He grinned, the slightest bit of mischief in his glance.
“I’ll have you pregnant by the end of the night.”
---
Dumping your pill pack into the trash was a surprisingly simple ordeal and you were very thankful it was mainly used for birth control over anything else. But out of an abundance of caution, you’d decided to shoot a message to your primary care doctor earlier that morning anyway and gotten the green light to start immediately, which was reassuring if not embarrassing. While you knew she didn’t take it this way, part of you felt like you’d essentially disrupted her life to say by the way, my husband’s gonna fuck me into oblivion until i pee positive on a stick, any objections?
Ushijima seemed to be taking this ordeal very seriously as he was prone to do, his diet even more regimented than usual despite being off-season and adding an extra ten minutes to his morning jog, a protein-heavy green smoothie in hand. While that was cute, what wasn’t cute was the fact that he hadn’t touched you in the past week.
When you rolled over to him in the middle of the night, slipping your hand down his boxers to try to get him to give you what he wanted, he responded with a kiss on the lips before gently removing your hand off of him and intertwining his fingers with that hand instead.
“If I’m going to breed you, it’s gonna be special,” he murmured almost directly into your ear, a tinge of slumber in his voice making his voice even more seductive.
Breed?
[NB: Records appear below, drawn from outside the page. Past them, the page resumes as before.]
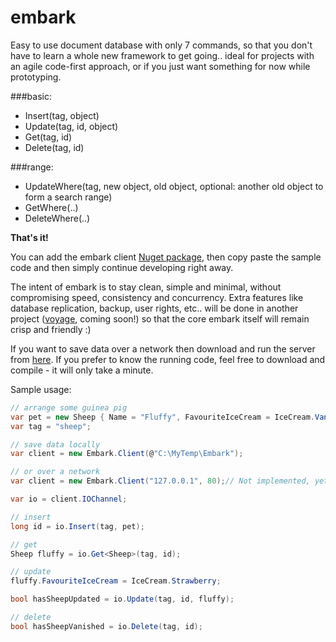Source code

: # embark
Easy to use document database with only 7 commands,
so that you don't have to learn a whole new framework to get going.. ideal for projects with an agile code-first approach, or if you just want something for now while prototyping.

###basic:
- Insert(tag, object)
- Update(tag, id, object)
- Get(tag, id)
- Delete(tag, id)

###range:
- UpdateWhere(tag, new object, old object, optional: another old object to form a search range)
- GetWhere(..)
- DeleteWhere(..)

**That's it!**

You can add the embark client [Nuget package](http://example.todo/), then copy paste the sample code and then simply continue developing right away.

The intent of embark is to stay clean, simple and minimal, without compromising speed, consistency and concurrency. Extra features like database replication, backup, user rights, etc.. will be done in another project ([voyage](http://example.todo/), coming soon!) so that the core embark itself will remain crisp and friendly :)

If you want to save data over a network then download and run the server from [here](http://example.todo/). If you prefer to know the running code, feel free to download and compile - it will only take a minute.

Sample usage:
```csharp
// arrange some guinea pig
var pet = new Sheep { Name = "Fluffy", FavouriteIceCream = IceCream.Vanilla };
var tag = "sheep";

// save data locally
var client = new Embark.Client(@"C:\MyTemp\Embark");

// or over a network
var client = new Embark.Client("127.0.0.1", 80);// Not implemented, yet..

var io = client.IOChannel;

// insert
long id = io.Insert(tag, pet);

// get
Sheep fluffy = io.Get<Sheep>(tag, id);

// update
fluffy.FavouriteIceCream = IceCream.Strawberry;

bool hasSheepUpdated = io.Update(tag, id, fluffy);

// delete
bool hasSheepVanished = io.Delete(tag, id);
```

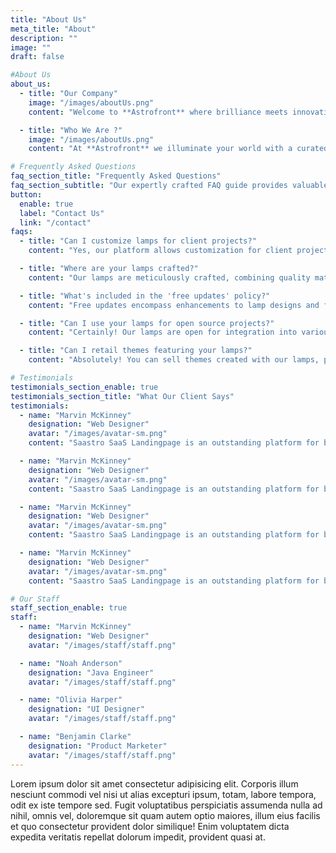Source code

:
 ```yaml
---
title: "About Us"
meta_title: "About"
description: ""
image: ""
draft: false

#About Us
about_us:
  - title: "Our Company"
    image: "/images/aboutUs.png"
    content: "Welcome to **Astrofront** where brilliance meets innovation. We take pride in being your ultimate destination for exquisite lighting solutions that illuminate spaces and lives alike. With a passion for creating luminous experiences, we curate a diverse range of cutting-edge light fixtures designed to elevate any environment. Our commitment to quality craftsmanship and a keen eye for aesthetic appeal ensures that each product we offer is not just a source of light,<br/><br/> but a work of art in its own right. Whether you're seeking ambient elegance for your home or functional brilliance for a commercial space, [Your Company Name] is dedicated to bringing your vision to light. Explore our collection and let your surroundings shine with a touch of our radiant expertise. Elevate your space, embrace the light, only with **Astrofront**."

  - title: "Who We Are ?"
    image: "/images/aboutUs.png"
    content: "At **Astrofront** we illuminate your world with a curated collection of exceptional lighting solutions. Established with a passion for transforming spaces and creating ambiance, we stand as a beacon of quality and style in the realm of lighting. With a keen eye for design and a commitment to sourcing the finest materials, we pride ourselves on offering a diverse range of luminaires that not only brighten spaces but also elevate aesthetics. <br/><br/> Committed to delivering excellence, we prioritize customer satisfaction and provide expert guidance to help you find the perfect lighting solution for any setting. Welcome to **Astrofront** where light meets inspiration. Illuminate your world today!"

# Frequently Asked Questions
faq_section_title: "Frequently Asked Questions"
faq_section_subtitle: "Our expertly crafted FAQ guide provides valuable insights on selecting the perfect table lamp to complement your decor and meet your specific lighting needs."
button:
  enable: true
  label: "Contact Us"
  link: "/contact"
faqs:
  - title: "Can I customize lamps for client projects?"
    content: "Yes, our platform allows customization for client projects, ensuring unique and tailored solutions. Yes, our platform allows customization for client projects, ensuring unique and tailored solutions."

  - title: "Where are your lamps crafted?"
    content: "Our lamps are meticulously crafted, combining quality materials and skilled workmanship to deliver exceptional products. Our lamps are meticulously crafted, combining quality materials and skilled workmanship to deliver exceptional products."

  - title: "What's included in the 'free updates' policy?"
    content: "Free updates encompass enhancements to lamp designs and features, ensuring your collection stays current and appealing. Free updates encompass enhancements to lamp designs and features, ensuring your collection stays current and appealing"

  - title: "Can I use your lamps for open source projects?"
    content: "Certainly! Our lamps are open for integration into various projects, fostering creativity and innovation. Certainly! Our lamps are open for integration into various projects, fostering creativity and innovation."

  - title: "Can I retail themes featuring your lamps?"
    content: "Absolutely! You can sell themes created with our lamps, providing stylish solutions for diverse design needs. Absolutely! You can sell themes created with our lamps, providing stylish solutions for diverse design needs."

# Testimonials
testimonials_section_enable: true
testimonials_section_title: "What Our Client Says"
testimonials:
  - name: "Marvin McKinney"
    designation: "Web Designer"
    avatar: "/images/avatar-sm.png"
    content: "Saastro SaaS Landingpage is an outstanding platform for businesses that want to showcase their software as a service (SaaS) solutions in an intuitive and visually appealing way. landing page is designed with the user in mind, making it easy to navigate and understand what software offers.One of the standout features of Saastro SaaS Landingpage is its sleek."

  - name: "Marvin McKinney"
    designation: "Web Designer"
    avatar: "/images/avatar-sm.png"
    content: "Saastro SaaS Landingpage is an outstanding platform for businesses that want to showcase their software as a service (SaaS) solutions in an intuitive and visually appealing way. landing page is designed with the user in mind, making it easy to navigate and understand what software offers.One of the standout features of Saastro SaaS Landingpage is its sleek."

  - name: "Marvin McKinney"
    designation: "Web Designer"
    avatar: "/images/avatar-sm.png"
    content: "Saastro SaaS Landingpage is an outstanding platform for businesses that want to showcase their software as a service (SaaS) solutions in an intuitive and visually appealing way. landing page is designed with the user in mind, making it easy to navigate and understand what software offers.One of the standout features of Saastro SaaS Landingpage is its sleek."

  - name: "Marvin McKinney"
    designation: "Web Designer"
    avatar: "/images/avatar-sm.png"
    content: "Saastro SaaS Landingpage is an outstanding platform for businesses that want to showcase their software as a service (SaaS) solutions in an intuitive and visually appealing way. landing page is designed with the user in mind, making it easy to navigate and understand what software offers.One of the standout features of Saastro SaaS Landingpage is its sleek."

# Our Staff
staff_section_enable: true
staff:
  - name: "Marvin McKinney"
    designation: "Web Designer"
    avatar: "/images/staff/staff.png"

  - name: "Noah Anderson"
    designation: "Java Engineer"
    avatar: "/images/staff/staff.png"

  - name: "Olivia Harper"
    designation: "UI Designer"
    avatar: "/images/staff/staff.png"

  - name: "Benjamin Clarke"
    designation: "Product Marketer"
    avatar: "/images/staff/staff.png"
---
```


Lorem ipsum dolor sit amet consectetur adipisicing elit. Corporis illum nesciunt commodi vel nisi ut alias excepturi ipsum, totam, labore tempora, odit ex iste tempore sed. Fugit voluptatibus perspiciatis assumenda nulla ad nihil, omnis vel, doloremque sit quam autem optio maiores, illum eius facilis et quo consectetur provident dolor similique! Enim voluptatem dicta expedita veritatis repellat dolorum impedit, provident quasi at.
The thought itself had your heart racing but not as much when he added,
“I’m saving up to fill you with the biggest load possible, sweetheart.”
With that, he patted you on the head before whispering for you to go to sleep and anchoring an arm around your midsection to snuggle with you, but the thought of what he would do to you had you wide, wide awake.
---
The fact that you were so focused on the main event made it easier for Ushijima to surprise you with the rest of the activities he had planned for Valentine’s Day.
It wasn’t the first since you’d been married, but he’d absolutely put even greater efforts into this one, starting with waking you up (after letting you sleep almost into noon) to an oversized box of chocolates and bouquet of roses and a handmade card with a haiku written in his neat script. If that weren’t enough, he’d brought you brunch to enjoy together, cozied up in bed, and topped off morning kisses with the revelation of a tennis bracelet to go with your engagement ring.
“Toshi, it’s perfect…,” you all but blubbered out, ready to burst into tears. He treated you so well.
“Not as perfect as you,” he said with a smile, welcoming you to bury yourself in his chest.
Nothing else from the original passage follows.